4- Güzel ahlak sahibi olan, gerçek müslümanlar.

 

Unutmamak gerekir ki, her insanın kalbinden Allahü teâlâya giden bir yol vardır. Bütün mesele, bu yoldan İslam nurunun insanlara ulaştırılmasıdır. O nuru kalbinde hisseden bir insan, hangi kısımdan olursa olsun, yaptığı kötülüklere pişman olur ve doğru yolu bulur.

 

Eğer bütün insanlar, İslam dinini kabul etseler, dünyada kötülük, hile, savaş, anarşi ve zulüm kalmazdı. Bunun için, tam ve mükemmel bir müslüman olmaya gayret etmek ve müslümanlığın esasını ve inceliklerini izah ederek, ve kendimiz de yaşayarak bütün dünyaya yaymak, herkesin boynuna düşen bir borçtur. Bunu yapmak cihad olur.

 

Hangi dinden olursa olsun bütün insanlara, dinimizin emrettiği şekilde, daima tatlı dil ve anlayışla hitap etmelidir. Müslüman olmayanın yüzüne karşı, kâfir, dinsiz diyerek, onun kalbini incitmenin günah olduğu, böyle söyleyenin cezalandırılması gerektiği, fıkıh kitaplarında yazılıdır. Maksat, herkese İslam dininin yüceliğini anlatmaktır. Bu cihad da, ancak tatlı dille, sabır, ilim ve imanla olur.

 

Bir kimseyi bir şeye inandırmak isteyenin önce kendisinin ona inanması şarttır. Mümin ise, hiçbir zaman sabrını kaybetmez ve inandığını anlatmakta zorluk çekmez. İslam dini kadar, açık ve mantıki hiçbir din yoktur. Bu dinin esasını anlayan, herkese bu dinin biricik hak din olduğunu kolaylıkla ispat edebilir.

 

Kâfir olmak, yani Müslüman olmamak, her zaman ve her yerde kötüdür. Çünkü küfür, insanı dünyada ve ahirette felakete götüren zararlı bir inanış ve bozuk bir yaşayıştır.

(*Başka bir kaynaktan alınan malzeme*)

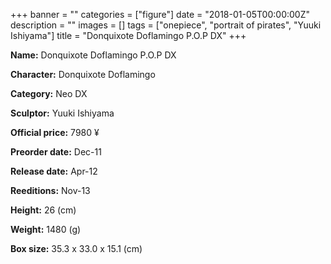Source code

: +++
banner = ""
categories = ["figure"]
date = "2018-01-05T00:00:00Z"
description = ""
images = []
tags = ["onepiece", "portrait of pirates", "Yuuki Ishiyama"]
title = "Donquixote Doflamingo P.O.P DX"
+++

**Name:** Donquixote Doflamingo P.O.P DX

**Character:** Donquixote Doflamingo

**Category:** Neo DX 

**Sculptor:** Yuuki Ishiyama

**Official price:** 7980 ¥

**Preorder date:** Dec-11

**Release date:** Apr-12

**Reeditions:** Nov-13

**Height:** 26 (cm)

**Weight:** 1480 (g)

**Box size:** 35.3 x 33.0 x 15.1 (cm)




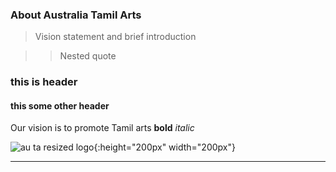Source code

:### About Australia Tamil Arts

> Vision statement and brief introduction

>> Nested quote

### this is header

#### this some other header

Our vision is to promote Tamil arts **bold** _italic_

![au ta resized logo](images/au-ta-logo.png){:height="200px" width="200px"}

***
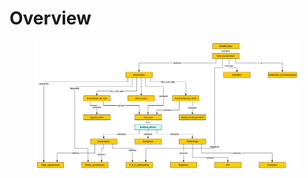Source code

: # Overview

<figure><img src="../.gitbook/assets/BDI Context v01.png" alt=""><figcaption></figcaption></figure>
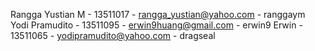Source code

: Rangga Yustian M - 13511017 - rangga_yustian@yahoo.com - ranggaym
Yodi Pramudito - 13511095 - erwin9huang@gmail.com - erwin9
Erwin - 13511065 - yodipramudito@yahoo.com - dragseal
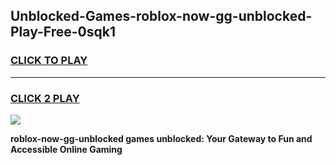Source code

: 
## Unblocked-Games-roblox-now-gg-unblocked-Play-Free-0sqk1
<h3>
<a href="https://premium76.site?title=roblox-now-gg-unblocked&ref=23A">CLICK TO PLAY</a></h3>
<hr>

<h3>
<a href="https://premium76.site?title=roblox-now-gg-unblocked&ref=23A">CLICK 2 PLAY</a>
  
</h3>

<a href="https://premium76.site?title=roblox-now-gg-unblocked&ref=23A"><img src="https://clearcache.store/games.png"></a>


**roblox-now-gg-unblocked games unblocked: Your Gateway to Fun and Accessible Online Gaming**
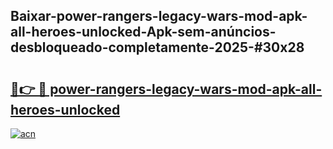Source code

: ## Baixar-power-rangers-legacy-wars-mod-apk-all-heroes-unlocked-Apk-sem-anúncios-desbloqueado-completamente-2025-#30x28

# <h2><a href="https://ainizakaria.my?title=power-rangers-legacy-wars-mod-apk-all-heroes-unlocked&ref=22M">🔗👉 🔴 power-rangers-legacy-wars-mod-apk-all-heroes-unlocked</a></h2>

[![acn](https://github.com/user-attachments/assets/0f9c940e-d8b0-45ae-aac7-cd30a18b3e1c)](https://ainizakaria.my?title=power-rangers-legacy-wars-mod-apk-all-heroes-unlocked&ref=22M)

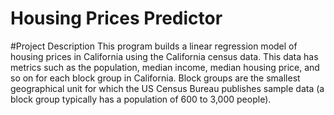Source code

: # Housing Prices Predictor
#Project Description 
This program builds a linear regression model of housing prices in California using the California census data. This data has metrics such as the population, median income, median housing price, and so on for each block group in California. Block groups are the smallest geographical unit for which the US Census Bureau publishes sample data (a block group typically has a population of 600 to 3,000 people). 
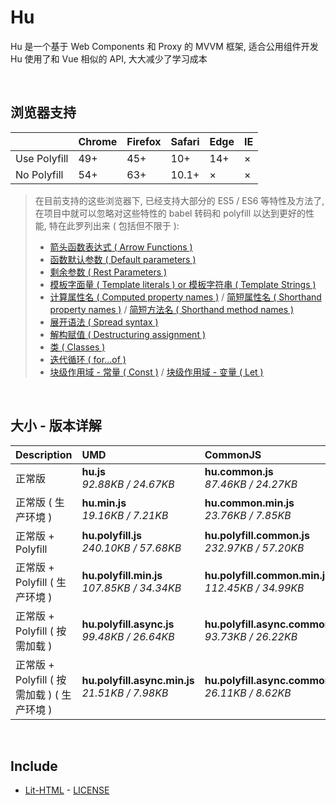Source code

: # Hu
Hu 是一个基于 Web Components 和 Proxy 的 MVVM 框架, 适合公用组件开发<br>
Hu 使用了和 Vue 相似的 API, 大大减少了学习成本

<br>

## 浏览器支持

|              | Chrome | Firefox | Safari | Edge | IE |
| :-           | :-     | :-      | :-     | :-   | :- |
| Use Polyfill | 49+    | 45+     | 10+    | 14+  | ×  |
| No Polyfill  | 54+    | 63+     | 10.1+  | ×    | ×  |

> 在目前支持的这些浏览器下, 已经支持大部分的 ES5 / ES6 等特性及方法了,<br>
> 在项目中就可以忽略对这些特性的 babel 转码和 polyfill 以达到更好的性能, 特在此罗列出来 ( 包括但不限于 ): <br>
  > - [箭头函数表达式 ( Arrow Functions )](https://developer.mozilla.org/zh-CN/docs/Web/JavaScript/Reference/Functions/Arrow_functions)
  > - [函数默认参数 ( Default parameters )](https://developer.mozilla.org/zh-CN/docs/Web/JavaScript/Reference/Functions/Default_parameters)
  > - [剩余参数 ( Rest Parameters )](https://developer.mozilla.org/zh-CN/docs/Web/JavaScript/Reference/Functions/Rest_parameters)
  > - [模板字面量 ( Template literals ) or 模板字符串 ( Template Strings )](https://developer.mozilla.org/zh-CN/docs/Web/JavaScript/Reference/template_strings)
  > - [计算属性名 ( Computed property names )](https://developer.mozilla.org/zh-CN/docs/Web/JavaScript/Reference/Operators/Object_initializer#计算属性名) / [简短属性名 ( Shorthand property names )](https://developer.mozilla.org/zh-CN/docs/Web/JavaScript/Reference/Operators/Object_initializer#属性定义) / [简短方法名 ( Shorthand method names )](https://developer.mozilla.org/zh-CN/docs/Web/JavaScript/Reference/Operators/Object_initializer#方法定义)
  > - [展开语法 ( Spread syntax )](https://developer.mozilla.org/zh-CN/docs/Web/JavaScript/Reference/Operators/Spread_syntax)
  > - [解构赋值 ( Destructuring assignment )](https://developer.mozilla.org/zh-CN/docs/Web/JavaScript/Reference/Operators/Destructuring_assignment)
  > - [类 ( Classes )](https://developer.mozilla.org/zh-CN/docs/Web/JavaScript/Reference/Classes)
  > - [迭代循环 ( for...of )](https://developer.mozilla.org/zh-CN/docs/Web/JavaScript/Reference/Statements/for...of)
  > - [块级作用域 - 常量 ( Const )](https://developer.mozilla.org/zh-CN/docs/Web/JavaScript/Reference/Statements/const) / [块级作用域 - 变量 ( Let )](https://developer.mozilla.org/zh-CN/docs/Web/JavaScript/Reference/Statements/let)

<br>

## 大小 - 版本详解
| Description | UMD | CommonJS | ES Module |
| :- | :- | :- | :- |
| 正常版 | **hu.js**<br>*92.88KB / 24.67KB* | **hu.common.js**<br>*87.46KB / 24.27KB* | **hu.esm.js**<br>*87.44KB / 24.26KB* |
| 正常版 ( 生产环境 ) | **hu.min.js**<br>*19.16KB / 7.21KB* | **hu.common.min.js**<br>*23.76KB / 7.85KB* | **hu.esm.min.js**<br>*18.99KB / 7.14KB* |
| 正常版 + Polyfill | **hu.polyfill.js**<br>*240.10KB / 57.68KB* | **hu.polyfill.common.js**<br>*232.97KB / 57.20KB* | **hu.polyfill.esm.js**<br>*232.95KB / 57.19KB* |
| 正常版 + Polyfill ( 生产环境 ) | **hu.polyfill.min.js**<br>*107.85KB / 34.34KB* | **hu.polyfill.common.min.js**<br>*112.45KB / 34.99KB* | **hu.polyfill.esm.min.js**<br>*107.68KB / 34.27KB* |
| 正常版 + Polyfill ( 按需加载 ) | **hu.polyfill.async.js**<br>*99.48KB / 26.64KB* | **hu.polyfill.async.common.js**<br>*93.73KB / 26.22KB* | **hu.polyfill.async.esm.js**<br>*93.71KB / 26.21KB* |
| 正常版 + Polyfill ( 按需加载 ) ( 生产环境 ) | **hu.polyfill.async.min.js**<br>*21.51KB / 7.98KB* | **hu.polyfill.async.common.min.js**<br>*26.11KB / 8.62KB* | **hu.polyfill.async.esm.min.js**<br>*21.34KB / 7.90KB* |

<br>

## Include
  - [Lit-HTML](https://github.com/Polymer/lit-html) \- [LICENSE](https://github.com/Polymer/lit-html/blob/master/LICENSE)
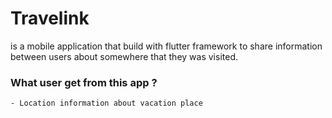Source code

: # Travelink
is a mobile application that build with flutter framework to share information between users about
somewhere that they was visited.

### What user get from this app ?
    - Location information about vacation place
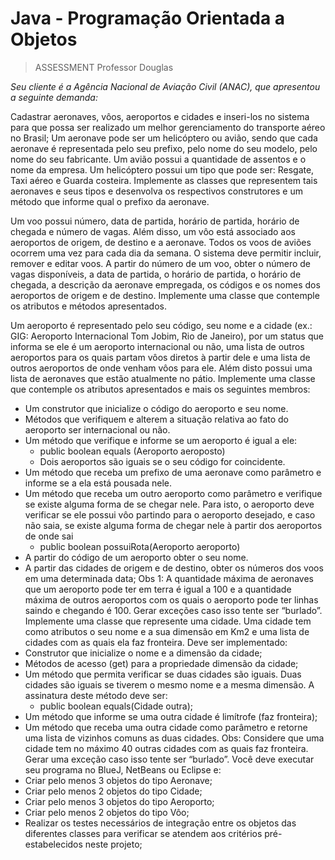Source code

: # Java - Programação Orientada a Objetos

> ASSESSMENT
> Professor Douglas

_Seu cliente é a Agência Nacional de Aviação Civil (ANAC), que apresentou a seguinte
demanda:_

Cadastrar aeronaves, vôos, aeroportos e cidades e inseri-los no sistema para que
possa ser realizado um melhor gerenciamento do transporte aéreo no Brasil;
Um aeronave pode ser um helicóptero ou avião, sendo que cada aeronave é
representada pelo seu prefixo, pelo nome do seu modelo, pelo nome do seu fabricante.
Um avião possui a quantidade de assentos e o nome da empresa. Um helicóptero possui
um tipo que pode ser: Resgate, Taxi aéreo e Guarda costeira. Implemente as classes que
representem tais aeronaves e seus tipos e desenvolva os respectivos construtores e um
método que informe qual o prefixo da aeronave.

Um voo possui número, data de partida, horário de partida, horário de chegada e número
de vagas. Além disso, um vôo está associado aos aeroportos de origem, de destino e a
aeronave. Todos os voos de aviões ocorrem uma vez para cada dia da semana. O
sistema deve permitir incluir, remover e editar voos. A partir do número de um voo, obter o
número de vagas disponíveis, a data de partida, o horário de partida, o horário de
chegada, a descrição da aeronave empregada, os códigos e os nomes dos aeroportos de
origem e de destino. Implemente uma classe que contemple os atributos e métodos
apresentados.

Um aeroporto é representado pelo seu código, seu nome e a cidade (ex.: GIG: Aeroporto
Internacional Tom Jobim, Rio de Janeiro), por um status que informa se ele é um
aeroporto internacional ou não, uma lista de outros aeroportos para os quais partam vôos
diretos à partir dele e uma lista de outros aeroportos de onde venham vôos para ele. Além
disto possui uma lista de aeronaves que estão atualmente no pátio. Implemente uma
classe que contemple os atributos apresentados e mais os seguintes membros:

- Um construtor que inicialize o código do aeroporto e seu nome.
- Métodos que verifiquem e alterem a situação relativa ao fato do aeroporto ser
internacional ou não.
- Um método que verifique e informe se um aeroporto é igual a ele:
    - public boolean equals (Aeroporto aeroposto)
    - Dois aeroportos são iguais se o seu código for coincidente.
- Um método que receba um prefixo de uma aeronave como parâmetro e informe se a
ela está pousada nele.
- Um método que receba um outro aeroporto como parâmetro e verifique se existe
alguma forma de se chegar nele. Para isto, o aeroporto deve verificar se ele possui vôo
partindo para o aeroporto desejado, e caso não saia, se existe alguma forma de chegar
nele à partir dos aeroportos de onde sai
    - public boolean possuiRota(Aeroporto aeroporto)
- A partir do código de um aeroporto obter o seu nome.
- A partir das cidades de origem e de destino, obter os números dos voos em uma
determinada data;
Obs 1: A quantidade máxima de aeronaves que um aeroporto pode ter em terra é igual a
100 e a quantidade máxima de outros aeroportos com os quais o aeroporto pode ter
linhas saindo e chegando é 100. Gerar exceções caso isso tente ser “burlado”.
Implemente uma classe que represente uma cidade. Uma cidade tem como atributos o
seu nome e a sua dimensão em Km2
 e uma lista de cidades com as quais ela faz
fronteira. Deve ser implementado:
- Construtor que inicialize o nome e a dimensão da cidade;
- Métodos de acesso (get) para a propriedade dimensão da cidade;
- Um método que permita verificar se duas cidades são iguais. Duas cidades são iguais
se tiverem o mesmo nome e a mesma dimensão. A assinatura deste método deve ser:
    - public boolean equals(Cidade outra);
- Um método que informe se uma outra cidade é limítrofe (faz fronteira);
- Um método que receba uma outra cidade como parâmetro e retorne uma lista de
vizinhos comuns as duas cidades.
Obs: Considere que uma cidade tem no máximo 40 outras cidades com as quais faz
fronteira. Gerar uma exceção caso isso tente ser “burlado”.
Você deve executar seu programa no BlueJ, NetBeans ou Eclipse e:
- Criar pelo menos 3 objetos do tipo Aeronave;
- Criar pelo menos 2 objetos do tipo Cidade;
- Criar pelo menos 3 objetos do tipo Aeroporto;
- Criar pelo menos 2 objetos do tipo Vôo;
- Realizar os testes necessários de integração entre os objetos das diferentes classes
para verificar se atendem aos critérios pré-estabelecidos neste projeto;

Bununla beraber, başka dinden olan kimselerin hepsini, kötü huylu bir insan kabul etmemelidir. İçlerinde iyiliğe elverişli kimseler bulunabilir.

 

Allahü teâlâ, İslam dinini, insanların dünyada rahat ve huzur içinde, kardeşçe yaşamaları ve ahirette sonsuz azaplardan kurtulmaları için göndermiştir. Kâfirler, yani müslüman olmayanlar, bu saadet yolundan mahrum kalmış zavallı kimselerdir. Bunlara, acımalı ve incitmemelidir! Bunları gıybet etmek bile haramdır. Bunlar, şeytanın veya Müslümanlıktan haberi olmayanların aldattıkları zavallı kimselerdir. Bunların çoğu, Allahü teâlânın rızasına kavuşmak için, yanlış yola saptırılmış insanlardır. Biz bunlara sabır ile, tatlı dille, akıl ve mantık ile doğru yolu göstermeliyiz!

 

İslam dini, ırk, milliyet, siyasi inanç, dil ve tahsil seviyesi ayırmaksızın, her insanın şeref ve itibarına hürmet eder. Herkes aynı haklara, aynı itibara sahiptir. Ferdin, muayyen bir topluluğun, hatta yalnız müslümanların değil, bütün insanlığın, hür ve medeni bir hayat seviyesine ulaşmasını emreder. Bu sebeplerden dolayı da, yabancılar arasında Müslümanlık yayılmaktadır. Allahü teâlâ, Kur'an-ı kerimde bütün insanları doğru yolda bulunmaya davet ediyor. Doğru yola kavuşan insanın, geçmişteki bütün günahlarını affedeceğini vâd buyuruyor.